Advising world leaders on behavioral economics
The IDB has not been foreign to the developments in the field and has understood for many years now the importance of including behavioral insights in its projects and policy designs. On Sept 17, it will further those efforts by bringing together top behavioral economists from around the world to a forum entitled “The Age of Behavioral Economics: Perspectives for the G20” that will be looking at a broad range of behavioral interventions, especially those that are relevant to the Agenda of the G20. The forum, taking place in Buenos Aires, is part of the Think 20 (T20), which brings together leading think tanks, government officials, and representatives from international organizations to develop policy recommendations to G20 world leaders who will meet in the Argentine capital at the end of 2018.
The IDB together with the Institute for the Integration of Latin America and the Caribbean (INTAL) will also be hosting a seminar on Sept 17 entitled “Empujoncitos para Mejorar Vidas” (Nudging to Improve Lives) as part of the effort to encourage policymakers and non-governmental organizations to use behavioral insights.

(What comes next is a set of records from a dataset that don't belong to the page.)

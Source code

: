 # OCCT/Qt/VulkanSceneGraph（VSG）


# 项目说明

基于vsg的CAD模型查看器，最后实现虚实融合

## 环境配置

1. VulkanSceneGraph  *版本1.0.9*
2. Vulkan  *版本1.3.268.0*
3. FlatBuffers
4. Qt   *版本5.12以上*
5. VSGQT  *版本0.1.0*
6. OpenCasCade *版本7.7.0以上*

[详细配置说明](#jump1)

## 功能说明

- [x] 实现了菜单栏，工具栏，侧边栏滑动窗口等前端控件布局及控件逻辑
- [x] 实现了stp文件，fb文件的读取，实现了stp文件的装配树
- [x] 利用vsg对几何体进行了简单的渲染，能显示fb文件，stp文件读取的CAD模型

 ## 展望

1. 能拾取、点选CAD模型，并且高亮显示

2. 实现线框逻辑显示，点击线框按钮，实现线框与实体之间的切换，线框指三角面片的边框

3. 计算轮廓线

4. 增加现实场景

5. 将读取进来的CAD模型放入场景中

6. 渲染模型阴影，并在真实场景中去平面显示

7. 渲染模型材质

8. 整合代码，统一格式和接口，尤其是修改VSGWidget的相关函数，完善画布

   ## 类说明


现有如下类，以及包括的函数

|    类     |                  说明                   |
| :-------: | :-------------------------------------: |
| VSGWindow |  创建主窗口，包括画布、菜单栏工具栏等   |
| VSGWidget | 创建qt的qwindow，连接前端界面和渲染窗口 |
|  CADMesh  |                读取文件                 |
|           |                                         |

A Considerable Experience in Behavioral Interventions
The IDB brings vast experience to the table. For nearly a decade, it has been partnering with local and national governments in Latin America and the Caribbean to advance knowledge related to individual and collective decision-making in the region. Our goal is to address people’s biases to help them make wiser choices, and we have been working towards that goal in areas ranging from education and savings to health, tax compliance, and labor markets.
In Chile, for example, we have helped less advantaged children by exposing them to information on financial aid for higher education and the financial returns of various professional careers. That, in turn, helped correct information biases that they held which led them to believe that they had to choose less ambitious careers.
Meanwhile we’ve encouraged people to make better savings and retirement choices. In Brazil, we’ve sent booklets in the mail to nudge self-employed workers to increase their social security payments so that they will have adequate pensions upon retirement. We also are experimenting with different methods, including letters, text messages, and in-person visits to increase social security contributions and voluntary savings in Chile and Colombia.
One of our most important endeavors has been helping governments in the region increase voluntary tax compliance. That has involved in Colombia using different methods ranging from letters to in-person visits to convince delinquent taxpayers to pay their tax debts, and, in Argentina, sending letters to explain exactly how much compound interest is charged on late tax payments, an intervention that has been particularly effective in getting delinquent taxpayers to meet their obligations.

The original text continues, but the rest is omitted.